Let's start with your monthly budget.
  • Step 1: Make a budget. A written budget maps out your income and expenses by showing where your money goes, month-to-month. ...
  • Step 2: Plan your savings. That extra money can build for the future. ...
  • Step 3: Manage your debt. ...
  • Step 4: Invest.

How to save money 50/30/20? ›

The 50-30-20 rule recommends putting 50% of your money toward needs, 30% toward wants, and 20% toward savings. The savings category also includes money you will need to realize your future goals.

What is the 30 day rule? ›

The premise of the 30-day savings rule is straightforward: When faced with the temptation of an impulse purchase, wait 30 days before committing to the buy. During this time, take the opportunity to evaluate the necessity and impact of the purchase on your overall financial goals.

How to save quickly? ›

Canceling unnecessary subscriptions and automating your savings are a couple of simple ways to save money quickly. Switching banks, opening a short-term CD, and signing up for rewards programs can also help you save money. Making a budget and eliminating a spending habit each day can help lead to long-term savings.

What is the 50 30 20 rule? ›

The 50/30/20 budget rule states that you should spend up to 50% of your after-tax income on needs and obligations that you must have or must do. The remaining half should be split between savings and debt repayment (20%) and everything else that you might want (30%).

What is the 30 day rule to save money? ›

With the 30 day savings rule, you defer all non-essential purchases and impulse buys for 30 days. Instead of spending your money on something you might not need, you're going to take 30 days to think about it. At the end of this 30 day period, if you still want to make that purchase, feel free to go for it.

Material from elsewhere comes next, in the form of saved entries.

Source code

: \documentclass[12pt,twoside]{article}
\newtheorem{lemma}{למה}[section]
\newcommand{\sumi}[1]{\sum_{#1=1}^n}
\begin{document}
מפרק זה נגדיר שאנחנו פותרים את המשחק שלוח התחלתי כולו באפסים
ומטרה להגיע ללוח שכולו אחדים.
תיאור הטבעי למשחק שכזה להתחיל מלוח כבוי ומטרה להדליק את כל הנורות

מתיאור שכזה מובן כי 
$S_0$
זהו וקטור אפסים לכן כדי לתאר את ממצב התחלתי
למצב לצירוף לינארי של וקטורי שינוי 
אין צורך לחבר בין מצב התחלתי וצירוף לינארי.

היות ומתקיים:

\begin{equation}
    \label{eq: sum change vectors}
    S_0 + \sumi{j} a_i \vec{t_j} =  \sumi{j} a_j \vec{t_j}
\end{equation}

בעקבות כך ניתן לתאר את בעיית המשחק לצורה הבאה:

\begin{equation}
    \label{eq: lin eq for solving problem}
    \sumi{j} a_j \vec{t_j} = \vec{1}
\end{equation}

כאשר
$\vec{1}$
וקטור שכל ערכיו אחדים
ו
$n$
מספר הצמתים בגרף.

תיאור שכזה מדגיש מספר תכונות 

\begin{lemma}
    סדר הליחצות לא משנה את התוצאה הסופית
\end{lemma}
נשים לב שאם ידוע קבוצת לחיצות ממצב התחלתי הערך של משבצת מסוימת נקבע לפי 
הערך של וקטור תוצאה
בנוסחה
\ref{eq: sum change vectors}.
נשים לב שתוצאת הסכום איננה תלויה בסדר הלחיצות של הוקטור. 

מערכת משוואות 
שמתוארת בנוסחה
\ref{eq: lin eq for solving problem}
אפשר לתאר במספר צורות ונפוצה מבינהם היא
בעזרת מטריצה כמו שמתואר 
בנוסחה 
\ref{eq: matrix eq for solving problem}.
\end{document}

What are the four steps to saving money? ›

Let's start with your monthly budget.
  • Step 1: Make a budget. A written budget maps out your income and expenses by showing where your money goes, month-to-month. ...
  • Step 2: Plan your savings. That extra money can build for the future. ...
  • Step 3: Manage your debt. ...
  • Step 4: Invest.

References

Top Articles
Latest Posts
Article information

Author: Jeremiah Abshire

Last Updated:

Views: 5907

Rating: 4.3 / 5 (54 voted)

Reviews: 85% of readers found this page helpful

Author information

Name: Jeremiah Abshire

Birthday: 1993-09-14

Address: Apt. 425 92748 Jannie Centers, Port Nikitaville, VT 82110

Phone: +8096210939894

Job: Lead Healthcare Manager

Hobby: Watching movies, Watching movies, Knapping, LARPing, Coffee roasting, Lacemaking, Gaming

Introduction: My name is Jeremiah Abshire, I am a outstanding, kind, clever, hilarious, curious, hilarious, outstanding person who loves writing and wants to share my knowledge and understanding with you.